Work instructions → Please find every line in the entries below that contains the string "correctly", and copy it.

Records to use →
──────────
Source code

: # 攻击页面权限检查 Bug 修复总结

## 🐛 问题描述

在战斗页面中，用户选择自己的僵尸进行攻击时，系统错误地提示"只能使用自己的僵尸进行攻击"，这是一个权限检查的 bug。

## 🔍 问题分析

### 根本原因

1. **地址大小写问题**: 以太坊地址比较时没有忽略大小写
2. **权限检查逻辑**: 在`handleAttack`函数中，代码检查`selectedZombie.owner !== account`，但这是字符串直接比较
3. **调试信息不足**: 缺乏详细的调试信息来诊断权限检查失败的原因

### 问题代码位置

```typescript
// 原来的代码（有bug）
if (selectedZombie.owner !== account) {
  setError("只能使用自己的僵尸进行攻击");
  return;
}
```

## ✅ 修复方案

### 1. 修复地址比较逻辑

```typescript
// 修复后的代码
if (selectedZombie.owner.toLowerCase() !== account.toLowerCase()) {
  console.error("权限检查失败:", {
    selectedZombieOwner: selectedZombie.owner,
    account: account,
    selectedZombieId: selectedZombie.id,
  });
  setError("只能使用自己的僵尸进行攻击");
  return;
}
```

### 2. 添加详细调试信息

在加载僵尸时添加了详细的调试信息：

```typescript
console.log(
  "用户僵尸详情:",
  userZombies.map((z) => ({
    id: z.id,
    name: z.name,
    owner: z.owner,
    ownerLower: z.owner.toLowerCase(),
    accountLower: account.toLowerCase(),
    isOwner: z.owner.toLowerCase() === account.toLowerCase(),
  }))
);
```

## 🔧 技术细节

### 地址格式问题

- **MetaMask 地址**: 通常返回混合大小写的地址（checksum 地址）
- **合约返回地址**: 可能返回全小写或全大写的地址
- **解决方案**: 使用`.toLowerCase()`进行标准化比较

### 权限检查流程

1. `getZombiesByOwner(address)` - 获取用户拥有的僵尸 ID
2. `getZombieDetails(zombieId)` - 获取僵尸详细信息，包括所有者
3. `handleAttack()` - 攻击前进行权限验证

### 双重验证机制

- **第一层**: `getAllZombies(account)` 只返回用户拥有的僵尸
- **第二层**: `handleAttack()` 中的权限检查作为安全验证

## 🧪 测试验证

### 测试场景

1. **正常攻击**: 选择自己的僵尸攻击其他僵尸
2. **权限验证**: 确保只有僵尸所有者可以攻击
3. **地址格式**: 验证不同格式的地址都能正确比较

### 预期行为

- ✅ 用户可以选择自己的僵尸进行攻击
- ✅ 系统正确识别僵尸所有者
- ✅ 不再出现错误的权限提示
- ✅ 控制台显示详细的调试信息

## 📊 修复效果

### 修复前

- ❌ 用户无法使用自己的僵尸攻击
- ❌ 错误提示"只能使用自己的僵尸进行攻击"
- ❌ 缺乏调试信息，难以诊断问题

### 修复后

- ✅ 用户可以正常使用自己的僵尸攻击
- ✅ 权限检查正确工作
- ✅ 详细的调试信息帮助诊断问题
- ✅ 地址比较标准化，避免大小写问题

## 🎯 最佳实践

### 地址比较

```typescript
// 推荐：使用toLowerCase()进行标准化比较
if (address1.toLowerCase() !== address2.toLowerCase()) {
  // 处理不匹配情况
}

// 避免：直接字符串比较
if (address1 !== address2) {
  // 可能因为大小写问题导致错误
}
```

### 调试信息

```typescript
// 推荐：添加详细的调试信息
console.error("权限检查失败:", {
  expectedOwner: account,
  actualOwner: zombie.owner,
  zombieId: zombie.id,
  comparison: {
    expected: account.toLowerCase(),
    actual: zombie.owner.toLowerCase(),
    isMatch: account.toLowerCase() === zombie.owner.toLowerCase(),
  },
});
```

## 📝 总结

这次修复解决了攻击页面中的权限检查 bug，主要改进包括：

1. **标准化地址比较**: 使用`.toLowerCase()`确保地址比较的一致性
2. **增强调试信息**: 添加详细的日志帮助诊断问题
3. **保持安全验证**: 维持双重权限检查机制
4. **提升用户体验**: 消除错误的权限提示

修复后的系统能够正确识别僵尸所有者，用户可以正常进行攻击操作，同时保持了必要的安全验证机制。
──────────
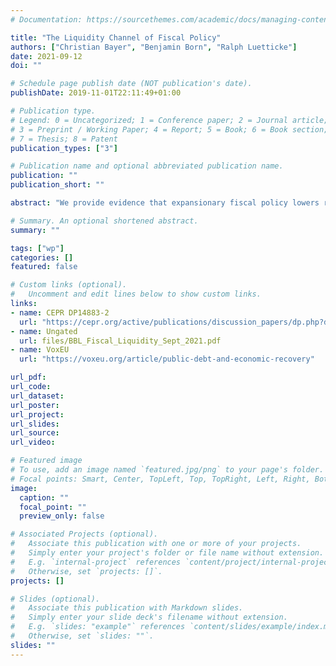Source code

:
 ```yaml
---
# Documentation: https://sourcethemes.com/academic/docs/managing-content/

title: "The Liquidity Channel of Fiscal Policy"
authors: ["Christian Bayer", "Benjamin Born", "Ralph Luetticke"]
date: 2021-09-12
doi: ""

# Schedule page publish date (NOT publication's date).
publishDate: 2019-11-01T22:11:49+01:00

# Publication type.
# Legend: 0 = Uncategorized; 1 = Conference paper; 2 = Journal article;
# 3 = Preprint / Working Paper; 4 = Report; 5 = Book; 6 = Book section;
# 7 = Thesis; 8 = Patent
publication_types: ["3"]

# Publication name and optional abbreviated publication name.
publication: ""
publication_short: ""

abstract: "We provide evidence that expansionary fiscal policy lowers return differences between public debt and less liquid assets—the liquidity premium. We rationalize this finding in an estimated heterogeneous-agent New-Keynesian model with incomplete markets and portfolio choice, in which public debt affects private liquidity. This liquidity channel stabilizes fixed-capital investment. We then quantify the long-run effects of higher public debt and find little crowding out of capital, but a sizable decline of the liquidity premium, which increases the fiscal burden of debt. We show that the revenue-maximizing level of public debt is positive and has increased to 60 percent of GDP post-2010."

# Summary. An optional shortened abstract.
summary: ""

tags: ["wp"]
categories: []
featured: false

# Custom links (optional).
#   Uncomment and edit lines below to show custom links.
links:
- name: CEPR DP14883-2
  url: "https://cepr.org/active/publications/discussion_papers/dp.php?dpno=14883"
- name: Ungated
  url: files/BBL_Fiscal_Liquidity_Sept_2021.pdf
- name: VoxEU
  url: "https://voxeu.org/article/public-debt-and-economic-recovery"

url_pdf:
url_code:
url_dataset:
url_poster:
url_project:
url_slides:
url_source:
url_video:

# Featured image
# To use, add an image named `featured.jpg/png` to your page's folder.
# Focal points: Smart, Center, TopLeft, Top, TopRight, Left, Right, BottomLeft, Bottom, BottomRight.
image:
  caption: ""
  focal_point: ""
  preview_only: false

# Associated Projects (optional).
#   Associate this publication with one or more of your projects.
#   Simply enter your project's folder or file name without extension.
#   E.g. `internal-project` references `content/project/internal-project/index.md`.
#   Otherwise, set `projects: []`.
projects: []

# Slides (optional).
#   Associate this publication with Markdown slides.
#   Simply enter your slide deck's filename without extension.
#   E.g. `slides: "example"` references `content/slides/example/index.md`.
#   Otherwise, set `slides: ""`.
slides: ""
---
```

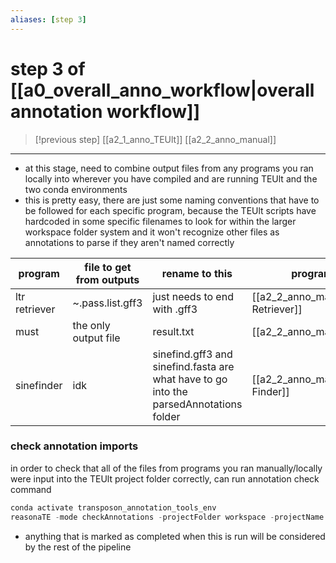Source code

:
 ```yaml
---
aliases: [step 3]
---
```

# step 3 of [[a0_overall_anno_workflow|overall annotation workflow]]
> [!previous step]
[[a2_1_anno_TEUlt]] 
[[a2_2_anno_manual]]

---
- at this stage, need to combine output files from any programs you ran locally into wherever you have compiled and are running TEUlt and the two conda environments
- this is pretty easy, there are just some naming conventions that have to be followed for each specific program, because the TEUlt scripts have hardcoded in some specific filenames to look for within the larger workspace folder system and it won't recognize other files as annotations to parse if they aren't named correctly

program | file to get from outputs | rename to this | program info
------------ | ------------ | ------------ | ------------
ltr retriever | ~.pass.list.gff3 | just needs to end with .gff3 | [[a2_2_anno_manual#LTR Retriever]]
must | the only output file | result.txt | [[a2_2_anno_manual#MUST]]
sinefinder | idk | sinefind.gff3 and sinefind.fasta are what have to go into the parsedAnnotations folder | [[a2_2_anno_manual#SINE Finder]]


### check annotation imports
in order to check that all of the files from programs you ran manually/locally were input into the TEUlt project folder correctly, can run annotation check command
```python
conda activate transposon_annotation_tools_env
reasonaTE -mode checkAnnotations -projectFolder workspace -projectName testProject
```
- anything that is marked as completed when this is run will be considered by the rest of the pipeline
──────────
Solution for this exercise →
- this is pretty easy, there are just some naming conventions that have to be followed for each specific program, because the TEUlt scripts have hardcoded in some specific filenames to look for within the larger workspace folder system and it won't recognize other files as annotations to parse if they aren't named correctly
in order to check that all of the files from programs you ran manually/locally were input into the TEUlt project folder correctly, can run annotation check command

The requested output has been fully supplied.